--- START ---

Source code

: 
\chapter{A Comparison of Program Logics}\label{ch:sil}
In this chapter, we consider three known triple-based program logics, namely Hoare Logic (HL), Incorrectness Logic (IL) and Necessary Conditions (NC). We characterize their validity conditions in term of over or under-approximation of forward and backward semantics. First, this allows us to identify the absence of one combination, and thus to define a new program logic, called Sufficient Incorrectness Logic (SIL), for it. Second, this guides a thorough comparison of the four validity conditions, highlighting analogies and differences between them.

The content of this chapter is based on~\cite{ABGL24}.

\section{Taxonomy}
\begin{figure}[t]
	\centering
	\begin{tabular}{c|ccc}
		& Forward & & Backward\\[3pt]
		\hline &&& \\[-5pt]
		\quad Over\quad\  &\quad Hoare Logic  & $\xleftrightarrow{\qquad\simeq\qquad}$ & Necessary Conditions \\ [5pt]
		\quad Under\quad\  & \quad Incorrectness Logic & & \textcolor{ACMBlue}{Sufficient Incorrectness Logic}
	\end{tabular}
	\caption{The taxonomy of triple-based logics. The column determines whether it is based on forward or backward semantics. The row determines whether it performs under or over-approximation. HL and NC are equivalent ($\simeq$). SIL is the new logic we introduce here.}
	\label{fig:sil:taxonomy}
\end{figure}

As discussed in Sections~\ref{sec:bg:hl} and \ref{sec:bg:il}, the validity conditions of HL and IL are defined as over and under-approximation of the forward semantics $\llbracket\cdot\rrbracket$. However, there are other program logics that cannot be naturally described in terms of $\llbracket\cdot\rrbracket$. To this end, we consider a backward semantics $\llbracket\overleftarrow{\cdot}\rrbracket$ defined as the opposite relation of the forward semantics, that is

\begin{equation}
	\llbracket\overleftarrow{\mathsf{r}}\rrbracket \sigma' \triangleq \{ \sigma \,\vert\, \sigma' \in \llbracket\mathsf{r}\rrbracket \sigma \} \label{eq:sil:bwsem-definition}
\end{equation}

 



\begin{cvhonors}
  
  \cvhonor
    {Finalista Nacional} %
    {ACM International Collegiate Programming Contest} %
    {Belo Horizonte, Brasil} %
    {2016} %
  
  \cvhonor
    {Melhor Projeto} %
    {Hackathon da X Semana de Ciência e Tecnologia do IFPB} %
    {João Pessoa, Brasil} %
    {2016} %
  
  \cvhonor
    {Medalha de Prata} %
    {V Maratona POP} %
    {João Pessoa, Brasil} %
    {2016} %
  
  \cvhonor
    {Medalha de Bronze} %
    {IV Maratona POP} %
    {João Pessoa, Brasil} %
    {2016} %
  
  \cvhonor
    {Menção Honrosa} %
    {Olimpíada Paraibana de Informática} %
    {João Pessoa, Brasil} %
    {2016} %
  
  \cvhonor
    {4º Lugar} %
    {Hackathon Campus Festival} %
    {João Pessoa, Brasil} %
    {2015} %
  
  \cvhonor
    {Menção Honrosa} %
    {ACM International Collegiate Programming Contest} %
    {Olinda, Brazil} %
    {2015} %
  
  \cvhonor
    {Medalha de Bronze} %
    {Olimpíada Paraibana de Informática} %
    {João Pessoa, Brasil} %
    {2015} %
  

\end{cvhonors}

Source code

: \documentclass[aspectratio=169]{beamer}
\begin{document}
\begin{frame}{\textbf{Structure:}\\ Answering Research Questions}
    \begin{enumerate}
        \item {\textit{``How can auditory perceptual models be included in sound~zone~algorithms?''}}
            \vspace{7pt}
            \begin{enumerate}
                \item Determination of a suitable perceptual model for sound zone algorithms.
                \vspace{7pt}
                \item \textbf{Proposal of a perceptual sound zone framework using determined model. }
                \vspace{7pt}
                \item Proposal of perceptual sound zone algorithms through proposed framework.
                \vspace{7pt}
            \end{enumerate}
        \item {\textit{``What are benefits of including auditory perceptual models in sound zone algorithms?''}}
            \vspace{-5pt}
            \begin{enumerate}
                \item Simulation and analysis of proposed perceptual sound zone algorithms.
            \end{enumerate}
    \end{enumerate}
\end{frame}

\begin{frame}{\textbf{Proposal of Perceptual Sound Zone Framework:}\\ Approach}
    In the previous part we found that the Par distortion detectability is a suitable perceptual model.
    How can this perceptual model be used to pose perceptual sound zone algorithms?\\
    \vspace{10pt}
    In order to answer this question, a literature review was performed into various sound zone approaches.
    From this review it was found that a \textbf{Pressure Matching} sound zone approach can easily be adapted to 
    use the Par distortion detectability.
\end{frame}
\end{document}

--- END ---

[ACTION ITEM]
Exactly as shown, output all of the material above.

[WRITTEN RESPONSE]
Source code

: 
\chapter{A Comparison of Program Logics}\label{ch:sil}
In this chapter, we consider three known triple-based program logics, namely Hoare Logic (HL), Incorrectness Logic (IL) and Necessary Conditions (NC). We characterize their validity conditions in term of over or under-approximation of forward and backward semantics. First, this allows us to identify the absence of one combination, and thus to define a new program logic, called Sufficient Incorrectness Logic (SIL), for it. Second, this guides a thorough comparison of the four validity conditions, highlighting analogies and differences between them.

The content of this chapter is based on~\cite{ABGL24}.

\section{Taxonomy}
\begin{figure}[t]
	\centering
	\begin{tabular}{c|ccc}
		& Forward & & Backward\\[3pt]
		\hline &&& \\[-5pt]
		\quad Over\quad\  &\quad Hoare Logic  & $\xleftrightarrow{\qquad\simeq\qquad}$ & Necessary Conditions \\ [5pt]
		\quad Under\quad\  & \quad Incorrectness Logic & & \textcolor{ACMBlue}{Sufficient Incorrectness Logic}
	\end{tabular}
	\caption{The taxonomy of triple-based logics. The column determines whether it is based on forward or backward semantics. The row determines whether it performs under or over-approximation. HL and NC are equivalent ($\simeq$). SIL is the new logic we introduce here.}
	\label{fig:sil:taxonomy}
\end{figure}

As discussed in Sections~\ref{sec:bg:hl} and \ref{sec:bg:il}, the validity conditions of HL and IL are defined as over and under-approximation of the forward semantics $\llbracket\cdot\rrbracket$. However, there are other program logics that cannot be naturally described in terms of $\llbracket\cdot\rrbracket$. To this end, we consider a backward semantics $\llbracket\overleftarrow{\cdot}\rrbracket$ defined as the opposite relation of the forward semantics, that is

\begin{equation}
	\llbracket\overleftarrow{\mathsf{r}}\rrbracket \sigma' \triangleq \{ \sigma \,\vert\, \sigma' \in \llbracket\mathsf{r}\rrbracket \sigma \} \label{eq:sil:bwsem-definition}
\end{equation}

 



\begin{cvhonors}
  
  \cvhonor
    {Finalista Nacional} %
    {ACM International Collegiate Programming Contest} %
    {Belo Horizonte, Brasil} %
    {2016} %
  
  \cvhonor
    {Melhor Projeto} %
    {Hackathon da X Semana de Ciência e Tecnologia do IFPB} %
    {João Pessoa, Brasil} %
    {2016} %
  
  \cvhonor
    {Medalha de Prata} %
    {V Maratona POP} %
    {João Pessoa, Brasil} %
    {2016} %
  
  \cvhonor
    {Medalha de Bronze} %
    {IV Maratona POP} %
    {João Pessoa, Brasil} %
    {2016} %
  
  \cvhonor
    {Menção Honrosa} %
    {Olimpíada Paraibana de Informática} %
    {João Pessoa, Brasil} %
    {2016} %
  
  \cvhonor
    {4º Lugar} %
    {Hackathon Campus Festival} %
    {João Pessoa, Brasil} %
    {2015} %
  
  \cvhonor
    {Menção Honrosa} %
    {ACM International Collegiate Programming Contest} %
    {Olinda, Brazil} %
    {2015} %
  
  \cvhonor
    {Medalha de Bronze} %
    {Olimpíada Paraibana de Informática} %
    {João Pessoa, Brasil} %
    {2015} %
  

\end{cvhonors}

Source code

: \documentclass[aspectratio=169]{beamer}
\begin{document}
\begin{frame}{\textbf{Structure:}\\ Answering Research Questions}
    \begin{enumerate}
        \item {\textit{``How can auditory perceptual models be included in sound~zone~algorithms?''}}
            \vspace{7pt}
            \begin{enumerate}
                \item Determination of a suitable perceptual model for sound zone algorithms.
                \vspace{7pt}
                \item \textbf{Proposal of a perceptual sound zone framework using determined model. }
                \vspace{7pt}
                \item Proposal of perceptual sound zone algorithms through proposed framework.
                \vspace{7pt}
            \end{enumerate}
        \item {\textit{``What are benefits of including auditory perceptual models in sound zone algorithms?''}}
            \vspace{-5pt}
            \begin{enumerate}
                \item Simulation and analysis of proposed perceptual sound zone algorithms.
            \end{enumerate}
    \end{enumerate}
\end{frame}

\begin{frame}{\textbf{Proposal of Perceptual Sound Zone Framework:}\\ Approach}
    In the previous part we found that the Par distortion detectability is a suitable perceptual model.
    How can this perceptual model be used to pose perceptual sound zone algorithms?\\
    \vspace{10pt}
    In order to answer this question, a literature review was performed into various sound zone approaches.
    From this review it was found that a \textbf{Pressure Matching} sound zone approach can easily be adapted to 
    use the Par distortion detectability.
\end{frame}
\end{document}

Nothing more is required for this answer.